Note that this example is very fragile and even minor modifications, such as adding printf() calls in the loop to observe values, will change the behaviour. This is why I was unable to minimize it further.

// prog.c

#include <stdio.h>
#include <math.h>

typedef long long myint;

void fun(const myint n, double *result) {
    double z = -1.0;
    double phi = 0.0;
    for (myint i = 0; i < n; i++) {
        double r = sqrt(1 - z*z);

        /* avoids division by zero when r == 0 */
        if (i != 0 && i != n-1) {
            phi += 1.0 / r;
        }

        double x = r*cos(phi);
        double y = r*sin(phi);

        result[i + n*0] = x;
        result[i + n*1] = y;
        result[i + n*2] = z;

        z += 2.0 / (n - 1);
    }
}

#define N 11

int main(void) {
    // perform computation
    double res[3*N];
    fun(N, res);

    // output result
    for (int i=0; i < N; i++) {
        printf("%g %g %g\n", res[i+N*0], res[i+N*1], res[i+N*2]);
    }

    return 0;
}

Compile with:

gcc -O3 -mfpmath=387 prog.c -o prog -lm

The last line of the output is:

nan nan 1

Instead of NaN, I expect a number close to zero.

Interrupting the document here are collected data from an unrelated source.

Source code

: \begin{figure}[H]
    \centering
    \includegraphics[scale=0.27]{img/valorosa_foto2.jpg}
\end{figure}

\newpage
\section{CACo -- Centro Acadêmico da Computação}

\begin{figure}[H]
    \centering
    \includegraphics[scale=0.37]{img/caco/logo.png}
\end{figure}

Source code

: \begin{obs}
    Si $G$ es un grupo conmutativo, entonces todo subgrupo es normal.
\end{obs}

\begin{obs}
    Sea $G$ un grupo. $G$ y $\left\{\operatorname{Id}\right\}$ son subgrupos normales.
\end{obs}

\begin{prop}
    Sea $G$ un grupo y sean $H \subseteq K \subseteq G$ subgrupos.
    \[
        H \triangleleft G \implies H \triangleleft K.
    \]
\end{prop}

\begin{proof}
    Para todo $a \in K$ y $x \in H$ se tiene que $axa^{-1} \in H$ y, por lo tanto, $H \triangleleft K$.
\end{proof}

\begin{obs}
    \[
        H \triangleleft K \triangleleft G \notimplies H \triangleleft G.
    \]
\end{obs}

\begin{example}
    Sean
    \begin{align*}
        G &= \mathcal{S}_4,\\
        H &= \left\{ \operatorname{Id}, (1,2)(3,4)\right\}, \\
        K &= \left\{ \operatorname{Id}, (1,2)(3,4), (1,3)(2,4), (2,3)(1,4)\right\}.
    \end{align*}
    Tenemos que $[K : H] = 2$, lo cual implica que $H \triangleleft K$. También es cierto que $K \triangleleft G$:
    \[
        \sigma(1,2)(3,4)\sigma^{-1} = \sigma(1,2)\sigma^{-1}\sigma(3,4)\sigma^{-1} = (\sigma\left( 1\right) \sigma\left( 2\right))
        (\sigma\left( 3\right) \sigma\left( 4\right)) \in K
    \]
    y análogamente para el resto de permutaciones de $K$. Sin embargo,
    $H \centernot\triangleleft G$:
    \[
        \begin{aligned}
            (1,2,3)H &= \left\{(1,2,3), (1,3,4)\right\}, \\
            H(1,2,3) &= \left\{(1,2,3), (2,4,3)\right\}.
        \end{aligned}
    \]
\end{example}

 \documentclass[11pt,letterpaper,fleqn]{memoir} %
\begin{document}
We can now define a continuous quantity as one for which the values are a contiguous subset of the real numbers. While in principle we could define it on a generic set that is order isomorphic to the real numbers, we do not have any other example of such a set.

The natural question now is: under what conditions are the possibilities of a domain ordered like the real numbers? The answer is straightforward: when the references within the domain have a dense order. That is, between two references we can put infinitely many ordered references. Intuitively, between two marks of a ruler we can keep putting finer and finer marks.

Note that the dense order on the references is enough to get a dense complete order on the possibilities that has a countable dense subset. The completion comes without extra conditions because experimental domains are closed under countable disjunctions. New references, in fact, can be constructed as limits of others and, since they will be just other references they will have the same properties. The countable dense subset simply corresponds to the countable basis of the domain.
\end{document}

Critical features of the example

The following must all hold for the NaN output to appear:

• Compile with GCC on an x86 platform. I was able to reproduce with this GCC 12.2.0 (from MacPorts) on macOS 10.14.6, as well as with GCC versions 9.3.0, 8.3.0 and 7.5.0 on Linux (openSUSE Leap 15.3).

  I cannot reproduce it with GCC 10.2.0 or later on Linux, or GCC 11.3.0 on macOS.

• Choose to use x87 instructions with -mfpmath=387 , and an optimization level of -O2 or -O3 .

• myint must be a signed 64-bit type.

• Thinking of result as an n-by-3 matrix, it must be stored in column-major order.

• No printf() calls in the main loop of fun() .

Without these features, I do get the expected output, ie something like 1.77993e-08 -1.12816e-08 1 or 0 0 1 as the last line.

Explanation of the program

Even though it doesn't really matter to the question, I give a short explanation of what the program does, to make it easier to follow. It computes x , y , z three-dimensional coordinates of n points on the surface of a sphere in a specific arrangement. z values go from -1 to 1 in equal increments, however, the last value won't be precisely 1 due to numerical round-off errors. The coordinates are written into an n -by-3 matrix, result , stored in column-major order. r and phi are polar coordinates in the (x, y) plane.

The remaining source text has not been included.